======== THE DATA
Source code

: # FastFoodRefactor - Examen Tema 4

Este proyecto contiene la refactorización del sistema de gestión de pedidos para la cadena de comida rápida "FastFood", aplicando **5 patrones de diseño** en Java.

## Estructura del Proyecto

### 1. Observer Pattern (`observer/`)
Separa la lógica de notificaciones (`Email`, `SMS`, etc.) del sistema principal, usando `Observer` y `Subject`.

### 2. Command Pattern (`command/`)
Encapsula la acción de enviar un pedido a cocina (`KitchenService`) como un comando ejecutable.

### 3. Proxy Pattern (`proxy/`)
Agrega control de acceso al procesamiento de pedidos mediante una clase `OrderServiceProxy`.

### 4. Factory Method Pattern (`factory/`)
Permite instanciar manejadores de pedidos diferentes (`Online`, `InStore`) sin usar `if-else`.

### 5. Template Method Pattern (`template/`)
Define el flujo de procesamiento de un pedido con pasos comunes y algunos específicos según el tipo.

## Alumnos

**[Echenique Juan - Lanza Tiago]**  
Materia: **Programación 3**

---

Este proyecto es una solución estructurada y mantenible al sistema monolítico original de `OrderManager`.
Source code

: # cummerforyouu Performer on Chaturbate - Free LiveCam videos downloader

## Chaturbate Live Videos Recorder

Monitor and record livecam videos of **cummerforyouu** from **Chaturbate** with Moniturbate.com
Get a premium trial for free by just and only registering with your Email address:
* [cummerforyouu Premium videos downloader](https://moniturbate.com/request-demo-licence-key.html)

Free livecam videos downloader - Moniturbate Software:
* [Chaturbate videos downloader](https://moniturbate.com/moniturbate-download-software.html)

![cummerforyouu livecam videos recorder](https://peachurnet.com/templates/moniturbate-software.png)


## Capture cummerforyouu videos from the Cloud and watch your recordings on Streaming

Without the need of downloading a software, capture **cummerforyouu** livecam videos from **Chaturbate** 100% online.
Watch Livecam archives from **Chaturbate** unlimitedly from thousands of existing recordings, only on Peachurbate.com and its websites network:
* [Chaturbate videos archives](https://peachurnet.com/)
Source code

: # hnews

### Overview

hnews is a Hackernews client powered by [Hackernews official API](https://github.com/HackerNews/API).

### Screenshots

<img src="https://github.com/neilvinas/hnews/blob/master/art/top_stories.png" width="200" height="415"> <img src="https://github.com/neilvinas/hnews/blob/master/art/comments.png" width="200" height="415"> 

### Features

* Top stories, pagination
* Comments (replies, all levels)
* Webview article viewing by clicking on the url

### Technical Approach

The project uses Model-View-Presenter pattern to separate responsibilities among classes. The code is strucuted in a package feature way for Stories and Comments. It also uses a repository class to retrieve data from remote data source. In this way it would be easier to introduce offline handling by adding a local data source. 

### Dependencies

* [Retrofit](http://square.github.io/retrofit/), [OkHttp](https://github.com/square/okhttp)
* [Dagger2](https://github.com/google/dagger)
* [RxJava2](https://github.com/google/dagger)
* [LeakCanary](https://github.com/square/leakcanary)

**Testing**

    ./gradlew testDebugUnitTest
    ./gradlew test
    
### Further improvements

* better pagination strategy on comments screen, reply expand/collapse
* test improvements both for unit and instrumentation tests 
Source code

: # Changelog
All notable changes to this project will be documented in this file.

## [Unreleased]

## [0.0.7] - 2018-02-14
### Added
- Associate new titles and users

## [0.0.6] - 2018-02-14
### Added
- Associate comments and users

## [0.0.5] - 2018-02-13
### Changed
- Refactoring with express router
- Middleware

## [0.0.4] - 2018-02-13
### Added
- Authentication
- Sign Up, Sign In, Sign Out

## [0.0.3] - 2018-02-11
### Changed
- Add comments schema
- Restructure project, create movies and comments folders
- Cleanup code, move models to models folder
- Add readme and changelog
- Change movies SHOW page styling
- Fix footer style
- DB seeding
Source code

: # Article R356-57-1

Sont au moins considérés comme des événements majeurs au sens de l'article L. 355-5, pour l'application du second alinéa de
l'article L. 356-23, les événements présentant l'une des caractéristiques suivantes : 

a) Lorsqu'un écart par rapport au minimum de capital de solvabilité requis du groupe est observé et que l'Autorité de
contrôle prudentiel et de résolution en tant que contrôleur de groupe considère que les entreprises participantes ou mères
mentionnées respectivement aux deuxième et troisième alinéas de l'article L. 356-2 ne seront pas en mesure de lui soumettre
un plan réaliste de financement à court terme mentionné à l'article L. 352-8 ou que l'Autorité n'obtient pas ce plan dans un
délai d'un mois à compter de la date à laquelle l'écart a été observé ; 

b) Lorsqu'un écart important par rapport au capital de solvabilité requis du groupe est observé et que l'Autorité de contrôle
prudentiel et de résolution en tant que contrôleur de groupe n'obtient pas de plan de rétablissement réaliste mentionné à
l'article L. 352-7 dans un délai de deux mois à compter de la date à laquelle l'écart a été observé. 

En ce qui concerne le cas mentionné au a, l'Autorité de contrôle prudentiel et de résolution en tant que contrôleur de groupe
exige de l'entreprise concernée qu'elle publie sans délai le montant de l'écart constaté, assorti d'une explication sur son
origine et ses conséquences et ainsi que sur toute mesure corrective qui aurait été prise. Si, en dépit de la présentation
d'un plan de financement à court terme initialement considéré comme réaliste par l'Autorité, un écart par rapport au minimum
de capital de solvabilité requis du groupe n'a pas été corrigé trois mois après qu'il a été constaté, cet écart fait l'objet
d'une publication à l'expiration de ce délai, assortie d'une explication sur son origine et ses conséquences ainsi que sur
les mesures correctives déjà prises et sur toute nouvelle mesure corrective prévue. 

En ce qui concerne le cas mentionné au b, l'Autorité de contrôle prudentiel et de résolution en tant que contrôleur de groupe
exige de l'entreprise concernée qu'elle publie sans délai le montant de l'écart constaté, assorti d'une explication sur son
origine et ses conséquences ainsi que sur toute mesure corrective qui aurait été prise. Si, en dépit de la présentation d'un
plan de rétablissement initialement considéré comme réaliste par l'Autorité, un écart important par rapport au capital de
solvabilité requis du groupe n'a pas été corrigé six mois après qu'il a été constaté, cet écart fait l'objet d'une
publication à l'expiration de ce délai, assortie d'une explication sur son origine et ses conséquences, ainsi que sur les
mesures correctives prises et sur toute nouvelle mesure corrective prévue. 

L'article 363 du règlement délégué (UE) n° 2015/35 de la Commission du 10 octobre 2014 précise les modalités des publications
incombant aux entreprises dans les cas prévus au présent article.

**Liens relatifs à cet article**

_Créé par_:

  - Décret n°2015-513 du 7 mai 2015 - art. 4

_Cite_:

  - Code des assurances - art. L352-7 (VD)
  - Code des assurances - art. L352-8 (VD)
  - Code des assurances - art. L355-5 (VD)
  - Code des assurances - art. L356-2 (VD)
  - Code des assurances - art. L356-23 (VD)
================
_EXERCISE DIRECTIONS:_
Reproduce every line from the preceding data in which the word "résolution" can be found.

_ANSWER TO THIS TASK:_
contrôle prudentiel et de résolution en tant que contrôleur de groupe considère que les entreprises participantes ou mères
prudentiel et de résolution en tant que contrôleur de groupe n'obtient pas de plan de rétablissement réaliste mentionné à
En ce qui concerne le cas mentionné au a, l'Autorité de contrôle prudentiel et de résolution en tant que contrôleur de groupe
En ce qui concerne le cas mentionné au b, l'Autorité de contrôle prudentiel et de résolution en tant que contrôleur de groupe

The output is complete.